COURRIER  ET ÉCHOS DE PRESSE

 

« Il est de la plus haute importance d’assurer à  cette  lettre le  plus grand tirage possible. »

The Morning Post.

 

« Retient l’attention à juste titre et  exprime  avec une  éloquence  et une force rares les sentiments avec lesquels les épouses et les mères britanniques affrontèrent et affrontent encore le Sacrifice suprême. »

The Morning Post.

 

« Soulève l’intérêt  général. »

The Gentlewoman.

 

« Une lettre qui est devenue célèbre. »

The Star.

 

« Nous  aimerions  bien  la  voir  accrochée  aux  murs  de nos  salles. »

Hospital Blue.

 

« Une des plus prestigieuses pages jamais  écrites. S’y allient en effet la grandeur d’âme et la profondeur d’une tendresse qui devraient être et qui sont la marque de tout ce qu’il y a de plus noble et de meilleur dans la nature humaine. »

Un soldat en France.

 

« Florence Nightingale a fait de grandes, de splendides choses pour les soldat de son époque, mais aucune femme n’a fait plus que “Petite Maman” dont la lettre maintenant célèbre, publiée dans le Morning Post, s’est répandue comme une traînée de poudre de tranchée en tranchée. Je prie Dieu qu’elle soit  transmise à la postérité car jamais rien de semblable n’a autant touché nos combattants. Je défie quiconque de n’avoir pas de cœur au ventre après cette lecture… Mon Dieu ! Elle nous fait accepter la mort avec joie ! »
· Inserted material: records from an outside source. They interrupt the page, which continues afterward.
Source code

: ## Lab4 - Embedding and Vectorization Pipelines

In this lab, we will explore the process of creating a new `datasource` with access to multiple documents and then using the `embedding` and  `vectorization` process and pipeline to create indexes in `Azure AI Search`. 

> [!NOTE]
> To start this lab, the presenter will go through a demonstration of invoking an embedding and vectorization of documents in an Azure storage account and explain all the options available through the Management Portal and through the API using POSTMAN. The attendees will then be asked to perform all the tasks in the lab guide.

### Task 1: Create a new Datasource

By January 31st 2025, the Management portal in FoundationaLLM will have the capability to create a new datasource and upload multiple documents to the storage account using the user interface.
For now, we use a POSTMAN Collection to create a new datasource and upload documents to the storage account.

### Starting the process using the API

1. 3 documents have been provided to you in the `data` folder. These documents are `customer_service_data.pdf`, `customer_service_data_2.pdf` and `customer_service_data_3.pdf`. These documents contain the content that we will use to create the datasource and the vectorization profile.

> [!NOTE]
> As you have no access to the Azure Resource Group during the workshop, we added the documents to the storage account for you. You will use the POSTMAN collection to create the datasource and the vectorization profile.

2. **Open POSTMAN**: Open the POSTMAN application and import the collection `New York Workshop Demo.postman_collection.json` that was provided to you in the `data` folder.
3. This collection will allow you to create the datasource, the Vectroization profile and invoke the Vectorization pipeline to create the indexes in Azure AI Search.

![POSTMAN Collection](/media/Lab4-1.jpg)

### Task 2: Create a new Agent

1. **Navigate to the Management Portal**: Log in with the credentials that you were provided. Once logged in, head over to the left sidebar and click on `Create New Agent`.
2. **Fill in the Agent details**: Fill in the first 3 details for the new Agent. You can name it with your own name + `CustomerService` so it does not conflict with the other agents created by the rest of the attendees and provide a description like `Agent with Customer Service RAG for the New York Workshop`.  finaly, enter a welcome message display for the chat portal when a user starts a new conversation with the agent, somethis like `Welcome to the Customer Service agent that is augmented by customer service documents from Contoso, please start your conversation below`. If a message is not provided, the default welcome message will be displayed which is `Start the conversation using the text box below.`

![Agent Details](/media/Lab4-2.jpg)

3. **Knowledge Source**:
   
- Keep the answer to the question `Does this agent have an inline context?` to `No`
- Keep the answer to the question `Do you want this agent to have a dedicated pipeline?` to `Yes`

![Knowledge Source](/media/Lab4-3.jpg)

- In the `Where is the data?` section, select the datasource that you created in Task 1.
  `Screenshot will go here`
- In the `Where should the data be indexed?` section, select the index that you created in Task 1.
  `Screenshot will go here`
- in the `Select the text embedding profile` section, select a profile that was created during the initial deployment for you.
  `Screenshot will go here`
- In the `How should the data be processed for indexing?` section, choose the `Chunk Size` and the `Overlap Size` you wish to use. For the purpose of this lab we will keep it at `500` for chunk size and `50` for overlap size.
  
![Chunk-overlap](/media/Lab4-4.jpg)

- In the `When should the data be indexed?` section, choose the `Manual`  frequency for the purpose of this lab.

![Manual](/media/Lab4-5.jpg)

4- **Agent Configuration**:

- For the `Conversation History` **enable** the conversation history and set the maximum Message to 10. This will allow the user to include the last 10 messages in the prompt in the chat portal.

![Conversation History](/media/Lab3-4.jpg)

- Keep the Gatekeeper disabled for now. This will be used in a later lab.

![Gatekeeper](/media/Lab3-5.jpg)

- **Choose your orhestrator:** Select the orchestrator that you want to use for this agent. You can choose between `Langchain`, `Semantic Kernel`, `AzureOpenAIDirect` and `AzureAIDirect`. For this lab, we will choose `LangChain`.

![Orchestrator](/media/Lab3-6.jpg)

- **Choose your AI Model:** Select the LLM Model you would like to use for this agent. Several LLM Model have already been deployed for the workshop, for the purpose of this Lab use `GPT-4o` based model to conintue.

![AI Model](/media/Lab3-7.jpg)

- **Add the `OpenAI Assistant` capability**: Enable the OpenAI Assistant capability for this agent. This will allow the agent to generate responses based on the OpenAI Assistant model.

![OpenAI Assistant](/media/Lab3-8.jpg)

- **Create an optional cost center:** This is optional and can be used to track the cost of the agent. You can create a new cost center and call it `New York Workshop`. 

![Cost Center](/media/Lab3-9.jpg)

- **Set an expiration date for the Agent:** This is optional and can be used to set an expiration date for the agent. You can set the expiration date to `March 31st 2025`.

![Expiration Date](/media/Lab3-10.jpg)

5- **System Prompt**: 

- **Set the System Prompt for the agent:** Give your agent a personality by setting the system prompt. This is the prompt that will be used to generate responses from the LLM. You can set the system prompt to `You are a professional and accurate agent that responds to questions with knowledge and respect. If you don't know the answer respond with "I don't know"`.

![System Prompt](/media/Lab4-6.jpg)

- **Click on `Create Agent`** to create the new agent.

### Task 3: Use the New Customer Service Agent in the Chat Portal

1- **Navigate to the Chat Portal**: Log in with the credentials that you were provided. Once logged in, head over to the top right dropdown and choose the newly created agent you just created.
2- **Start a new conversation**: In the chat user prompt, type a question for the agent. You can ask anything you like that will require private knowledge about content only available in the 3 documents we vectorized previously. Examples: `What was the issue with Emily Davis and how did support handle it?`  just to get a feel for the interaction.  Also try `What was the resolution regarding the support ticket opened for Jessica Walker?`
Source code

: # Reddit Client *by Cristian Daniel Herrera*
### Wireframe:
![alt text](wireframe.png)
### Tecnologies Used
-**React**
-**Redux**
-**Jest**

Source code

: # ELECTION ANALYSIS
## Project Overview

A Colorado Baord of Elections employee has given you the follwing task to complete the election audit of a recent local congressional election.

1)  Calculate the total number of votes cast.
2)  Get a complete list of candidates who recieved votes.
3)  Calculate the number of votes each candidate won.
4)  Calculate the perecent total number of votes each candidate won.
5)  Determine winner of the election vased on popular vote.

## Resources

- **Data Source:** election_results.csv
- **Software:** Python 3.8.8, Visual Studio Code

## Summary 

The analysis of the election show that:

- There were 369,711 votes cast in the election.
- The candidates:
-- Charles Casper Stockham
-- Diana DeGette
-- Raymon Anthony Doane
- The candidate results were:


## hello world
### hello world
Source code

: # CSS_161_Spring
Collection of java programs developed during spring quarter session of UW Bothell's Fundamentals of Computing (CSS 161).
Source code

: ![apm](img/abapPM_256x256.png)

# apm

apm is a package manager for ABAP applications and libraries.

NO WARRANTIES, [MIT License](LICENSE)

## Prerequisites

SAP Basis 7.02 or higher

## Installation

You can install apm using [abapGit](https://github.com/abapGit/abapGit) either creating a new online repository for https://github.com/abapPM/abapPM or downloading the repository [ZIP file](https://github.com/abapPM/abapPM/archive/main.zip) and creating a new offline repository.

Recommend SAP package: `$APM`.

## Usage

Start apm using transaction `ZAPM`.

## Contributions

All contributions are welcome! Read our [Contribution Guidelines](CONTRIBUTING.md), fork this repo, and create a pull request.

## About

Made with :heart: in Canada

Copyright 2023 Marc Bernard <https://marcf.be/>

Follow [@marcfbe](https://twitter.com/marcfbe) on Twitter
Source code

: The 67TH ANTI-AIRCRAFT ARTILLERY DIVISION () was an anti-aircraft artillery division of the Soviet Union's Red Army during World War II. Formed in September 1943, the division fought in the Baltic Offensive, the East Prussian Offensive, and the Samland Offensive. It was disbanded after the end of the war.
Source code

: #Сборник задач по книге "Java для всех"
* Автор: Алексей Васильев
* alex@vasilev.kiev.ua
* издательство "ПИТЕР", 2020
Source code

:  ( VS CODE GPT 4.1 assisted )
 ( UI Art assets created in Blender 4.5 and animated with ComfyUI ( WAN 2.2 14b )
Un qui s’est battu et a saigné.

 

« Digne d’un intérêt bien plus que passager. L’on devrait la réimpri­mer et l’envoyer à tous ceux qui sont sur le front. C’est un chef­ d’œuvre qui nous remplit d’orgueil ; une lettre noble, pondérée et pathétique au plus haut point. »

Un «gravement blessé ».

 

« J’ai perdu mes deux chers fils, mais depuis que l’on m’a montré la belle lettre de la “Petite Maman” une résignation trop grande pour être décrite a calmé ma douloureuse tristesse et aujourd’hui, je redonnerais volontiers mes deux fils deux fois encore. »

Une mère affligée.

 

« La lettre de la “Petite Maman” devrait être connue aux quatre coins de la terre  – une lettre débordante de l’idéal le plus élevé que tempèrent le courage et le plus grand esprit de sacrifice. »

Percival M. Monkton.

 

« Cette lettre exquise d’une “Petite Maman” augmente chaque jour notre fierté. Nous autres femmes désirons attiser la flamme qu’elle a si gentiment allumée dans nos cœurs. »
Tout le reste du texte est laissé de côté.